Play. Waste. Nightlife. Romance. Costume. Comedy. Religion. Weird art. Bad music. Good food. Road trips. City pride. Fantasy. Flirtation. The right to make a slightly stupid decision and not have it immediately folded into the national mission.
China may not first need a new ideology.
It may need somewhere to be young.
Not Mark Zuckerberg on a hydrofoil, but kinda the same spirit.
For a while, China had that feeling. Not everywhere, not equally, not innocently. But there was a golden-age energy before Xi fully re-commanded the system. It was not liberal in the Western sense, and it was never as free as outsiders wanted it to be.
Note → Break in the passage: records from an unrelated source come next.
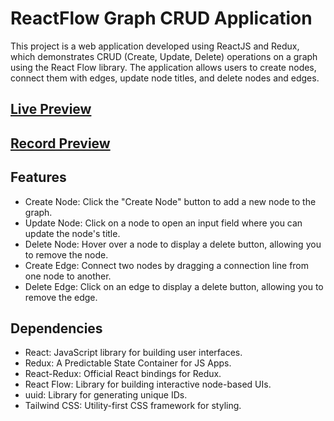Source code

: # ReactFlow Graph CRUD Application
This project is a web application developed using ReactJS and Redux, which demonstrates CRUD (Create, Update, Delete) operations on a graph using the React Flow library. The application allows users to create nodes, connect them with edges, update node titles, and delete nodes and edges.

## [Live Preview](https://interactly-react-flow-render.vercel.app/ "Live Preview")

## [Record Preview](https://drive.google.com/file/d/18LlYLyYoktxhkTWnsGsgpX1nMVeVWck_/view?usp=sharing "Record Preview")

## Features
- Create Node: Click the "Create Node" button to add a new node to the graph.
- Update Node: Click on a node to open an input field where you can update the node's title.
- Delete Node: Hover over a node to display a delete button, allowing you to remove the node.
- Create Edge: Connect two nodes by dragging a connection line from one node to another.
- Delete Edge: Click on an edge to display a delete button, allowing you to remove the edge.

## Dependencies
- React: JavaScript library for building user interfaces.
- Redux: A Predictable State Container for JS Apps.
- React-Redux: Official React bindings for Redux.
- React Flow: Library for building interactive node-based UIs.
- uuid: Library for generating unique IDs.
- Tailwind CSS: Utility-first CSS framework for styling.


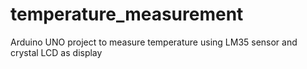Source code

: # temperature_measurement
Arduino UNO project to measure temperature using LM35 sensor and crystal LCD as display
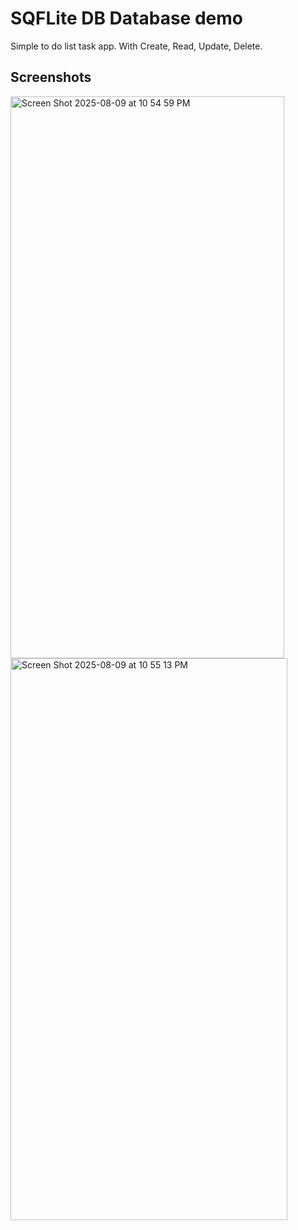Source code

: # SQFLite DB Database demo

Simple to do list task app.
With Create, Read, Update, Delete.

## Screenshots
<img width="438" height="899" alt="Screen Shot 2025-08-09 at 10 54 59 PM" src="https://github.com/user-attachments/assets/74567fd2-a70b-41ae-aa0d-adaa46aea5df" />
<img width="443" height="899" alt="Screen Shot 2025-08-09 at 10 55 13 PM" src="https://github.com/user-attachments/assets/b2a009d0-2383-47c5-8679-7569347c1258" />



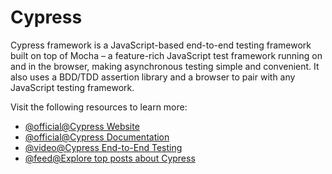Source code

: # Cypress

Cypress framework is a JavaScript-based end-to-end testing framework built on top of Mocha – a feature-rich JavaScript test framework running on and in the browser, making asynchronous testing simple and convenient. It also uses a BDD/TDD assertion library and a browser to pair with any JavaScript testing framework.

Visit the following resources to learn more:

- [@official@Cypress Website](https://www.cypress.io/)
- [@official@Cypress Documentation](https://docs.cypress.io/guides/overview/why-cypress#Other)
- [@video@Cypress End-to-End Testing](https://www.youtube.com/watch?v=7N63cMKosIE)
- [@feed@Explore top posts about Cypress](https://app.daily.dev/tags/cypress?ref=roadmapsh)
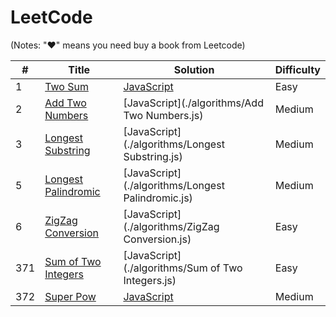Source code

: # LeetCode 

(Notes: "&hearts;" means you need buy a book from Leetcode)

| # | Title | Solution | Difficulty |
|---| ----- | -------- | ---------- |
|1|[Two Sum](https://leetcode.com/problems/two-sum/)| [JavaScript](./algorithms/TwoSum.js)|Easy|
|2|[Add Two Numbers](https://leetcode.com/problems/add-two-numbers/)| [JavaScript](./algorithms/Add Two Numbers.js)|Medium|
|3|[Longest Substring](https://leetcode.com/problems/longest-substring-without-repeating-characters/)| [JavaScript](./algorithms/Longest Substring.js)|Medium|
|5|[Longest Palindromic](https://leetcode.com/problems/longest-palindromic-substring/)| [JavaScript](./algorithms/Longest Palindromic.js)|Medium|
|6|[ZigZag Conversion](https://leetcode.com/problems/zigzag-conversion/)| [JavaScript](./algorithms/ZigZag Conversion.js)|Easy|
|371|[Sum of Two Integers](https://leetcode.com/problems/sum-of-two-integers/)| [JavaScript](./algorithms/Sum of Two Integers.js)|Easy|
|372|[Super Pow](https://leetcode.com/problems/super-pow/)| [JavaScript](./algorithms/SuperPow.js)|Medium|
	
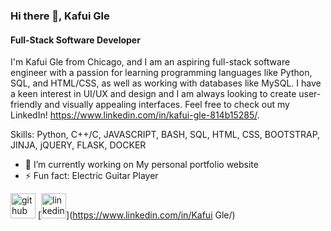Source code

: ### Hi there 👋, Kafui Gle
#### Full-Stack Software Developer
I'm Kafui Gle from Chicago, and I am an aspiring full-stack software engineer with a passion for learning programming languages like Python, SQL, and HTML/CSS, as well as working with databases like MySQL. I have a keen interest in UI/UX and design and I am always looking to create user-friendly and visually appealing interfaces. Feel free to check out my LinkedIn! https://www.linkedin.com/in/kafui-gle-814b15285/.

Skills: Python, C++/C, JAVASCRIPT, BASH, SQL, HTML, CSS, BOOTSTRAP, JINJA, jQUERY, FLASK, DOCKER

- 🔭 I’m currently working on My personal portfolio  website 
- ⚡ Fun fact: Electric Guitar Player 


[<img src='https://cdn.jsdelivr.net/npm/simple-icons@3.0.1/icons/github.svg' alt='github' height='40'>](https://github.com/Kafui123)  [<img src='https://cdn.jsdelivr.net/npm/simple-icons@3.0.1/icons/linkedin.svg' alt='linkedin' height='40'>](https://www.linkedin.com/in/Kafui Gle/)  

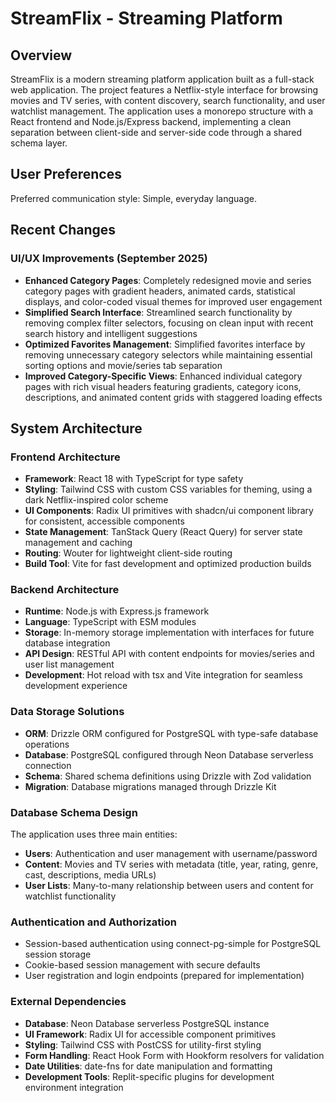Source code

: # StreamFlix - Streaming Platform

## Overview

StreamFlix is a modern streaming platform application built as a full-stack web application. The project features a Netflix-style interface for browsing movies and TV series, with content discovery, search functionality, and user watchlist management. The application uses a monorepo structure with a React frontend and Node.js/Express backend, implementing a clean separation between client-side and server-side code through a shared schema layer.

## User Preferences

Preferred communication style: Simple, everyday language.

## Recent Changes

### UI/UX Improvements (September 2025)
- **Enhanced Category Pages**: Completely redesigned movie and series category pages with gradient headers, animated cards, statistical displays, and color-coded visual themes for improved user engagement
- **Simplified Search Interface**: Streamlined search functionality by removing complex filter selectors, focusing on clean input with recent search history and intelligent suggestions
- **Optimized Favorites Management**: Simplified favorites interface by removing unnecessary category selectors while maintaining essential sorting options and movie/series tab separation
- **Improved Category-Specific Views**: Enhanced individual category pages with rich visual headers featuring gradients, category icons, descriptions, and animated content grids with staggered loading effects

## System Architecture

### Frontend Architecture
- **Framework**: React 18 with TypeScript for type safety
- **Styling**: Tailwind CSS with custom CSS variables for theming, using a dark Netflix-inspired color scheme
- **UI Components**: Radix UI primitives with shadcn/ui component library for consistent, accessible components
- **State Management**: TanStack Query (React Query) for server state management and caching
- **Routing**: Wouter for lightweight client-side routing
- **Build Tool**: Vite for fast development and optimized production builds

### Backend Architecture  
- **Runtime**: Node.js with Express.js framework
- **Language**: TypeScript with ESM modules
- **Storage**: In-memory storage implementation with interfaces for future database integration
- **API Design**: RESTful API with content endpoints for movies/series and user list management
- **Development**: Hot reload with tsx and Vite integration for seamless development experience

### Data Storage Solutions
- **ORM**: Drizzle ORM configured for PostgreSQL with type-safe database operations
- **Database**: PostgreSQL configured through Neon Database serverless connection
- **Schema**: Shared schema definitions using Drizzle with Zod validation
- **Migration**: Database migrations managed through Drizzle Kit

### Database Schema Design
The application uses three main entities:
- **Users**: Authentication and user management with username/password
- **Content**: Movies and TV series with metadata (title, year, rating, genre, cast, descriptions, media URLs)
- **User Lists**: Many-to-many relationship between users and content for watchlist functionality

### Authentication and Authorization
- Session-based authentication using connect-pg-simple for PostgreSQL session storage
- Cookie-based session management with secure defaults
- User registration and login endpoints (prepared for implementation)

### External Dependencies
- **Database**: Neon Database serverless PostgreSQL instance
- **UI Framework**: Radix UI for accessible component primitives
- **Styling**: Tailwind CSS with PostCSS for utility-first styling
- **Form Handling**: React Hook Form with Hookform resolvers for validation
- **Date Utilities**: date-fns for date manipulation and formatting
- **Development Tools**: Replit-specific plugins for development environment integration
But it was alive.
You could feel it in the cities, in the platforms, in the private firms, in the sudden arrogance of Chinese technology, in the strange joy of being late to modernity and then overtaking parts of it. You could feel it in science fiction, where Chinese readers stopped living only inside the compressed present and began looking outward into cosmic time. Liu Cixin did not merely write stories about aliens and deterrence. He captured a new psychological weather: a China whose future was no longer just national, but planetary, even galactic.
That mattered.
For much of modern Chinese history, the future had arrived from elsewhere. It came as humiliation, invasion, science, industry, Marxism, finance, the West, Japan, America. It was something to be studied, copied, resisted, caught up with. But by the 2010s, something had changed. China was no longer simply looking up at the world. It was beginning to imagine itself as a world-historical protagonist.
The May Fourth centenary captured the ideological version of this turn. A century earlier, China had reached for “Mr. Science” and “Mr. Democracy” under conditions of weakness and humiliation. By 2019, the mood had reversed. The West looked exhausted. Liberal democracy looked brittle. America looked angry. Europe looked old. China looked at the old teachers and began to think: perhaps you are the ones in crisis now.
That was the golden-age feeling.
Not innocence. Not softness. Not freedom exactly.
Futurity.
A society felt itself moving from follower to author.
Xi did not invent that energy. He captured it.
That is the hinge.
Xi did not extinguish China’s golden age. He nationalized it.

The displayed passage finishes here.